Le défi est de taille car je souhaite réalis­er ce film sans avoir recours aux archives. […] Il s’agit de recueil­lir les voix actuelles […] et de présen­ter un monde dans le monde, de faire (comme cela est égale­ment le cas dans Can­ton la Chi­noise) un écran dans l’écran en créant une dis­tance comme si on regar­dait un film. Pour ce faire, je m’autorise l’utilisation d’éléments fic­tion­nels. Étant restreint par l’absence d’archives, je peux me laiss­er aller avec la bande sonore que je tra­vaillerai de façon à ce qu’elle porte le passé. […] Autrement dit, il s’agit de créer une sorte de change­ment de temps par asso­ci­a­tion, par des tech­niques de ciné­ma de fic­tion […] c’est-à-dire avec ces moyens arti­fi­ciels comme l’avant-plan, la musique et les lettres…

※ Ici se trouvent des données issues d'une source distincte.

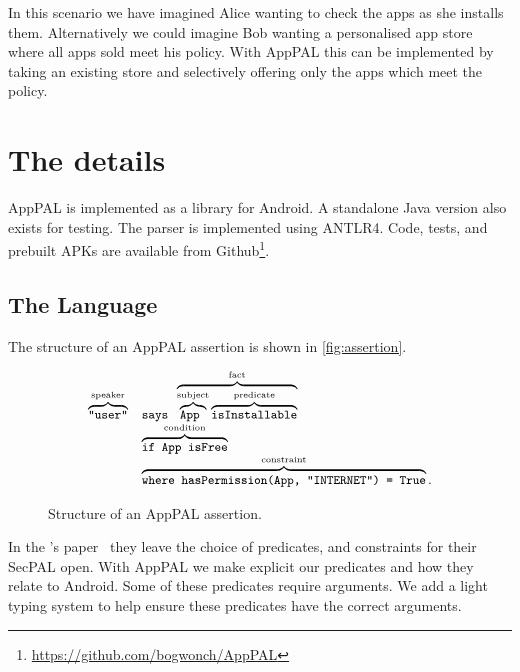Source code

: \documentclass[a4paper]{scrartcl}
\newcommand{\comment}[1]{}%
\begin{document}
In this scenario we have imagined Alice wanting to check the apps as she installs them.
Alternatively we could imagine Bob wanting a personalised app store where all apps sold meet his policy.
With AppPAL this can be implemented by taking an existing store and selectively offering only the apps which meet the policy.


\section{The details \comment{5 pages}}
\label{sec:details}

AppPAL is implemented as a library for Android. 
A standalone Java version also exists for testing.  
The parser is implemented using ANTLR4.
Code, tests, and prebuilt APKs are available from Github\footnote{\url{https://github.com/bogwonch/AppPAL}}.

\subsection{The Language}
\label{ssec:language}

The structure of an AppPAL assertion is shown in \autoref{fig:assertion}.

\begin{figure}
  \centering
  \begin{equation*}\small
    \begin{array}{r l}
      \overbrace{\text{\ttfamily "user"}}^{\text{speaker}} & 
      \text{\ttfamily says }\overbrace{\overbrace{\text{\ttfamily App }}^{\text{subject}}\overbrace{\text{\ttfamily isInstallable}}^{\text{predicate}}}^{\text{fact}} \\
      & \overbrace{\text{\ttfamily if App isFree}}^{\text{condition}} \\
      & \overbrace{\text{\ttfamily where hasPermission(App, "INTERNET") = True}}^{\text{constraint}}. 
    \end{array}
  \end{equation*}
  \caption{Structure of an AppPAL assertion.}
\label{fig:assertion}
\end{figure}

In the \citeauthor{Becker:2006vh}'s paper~\citep{Becker:2006vh} they leave the choice of predicates, and constraints for their SecPAL open.
With AppPAL we make explicit our predicates and how they relate to Android.  
Some of these predicates require arguments.
We add a light typing system to help ensure these predicates have the correct arguments.
\end{document}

Tiphaine Lar­roque : Robert, peux-tu me par­ler de l’un ou l’autre de tes pro­jets en cours ?

Robert Cahen : En ce moment, j’ai plus de pro­jets d’exposition et d’installation que de réal­i­sa­tions. Ceci dit, j’envisage de tourn­er lors de mon prochain voy­age aux Philip­pines, par­al­lèle­ment à l’exposition qui aura lieu au musée d’Art Le Mét­ro­pol­i­tain de Manille. J’envisage de tourn­er un film sur la ren­con­tre avec la nature et le milieu social. Il s’agira d’un film-poème comme Plus loin que la nuit (2005) par exem­ple. Là-bas, je retrou­verai Chris­t­ian Mér­er avec qui j’entretiens des liens d’amitié. Je lui ai com­mu­niqué un pro­jet et je lui ai aus­si demandé de faire venir mon mon­teur et cadreur Thier­ry Mau­ry afin qu’il puisse égale­ment filmer. Le voy­age est prévu en juin prochain.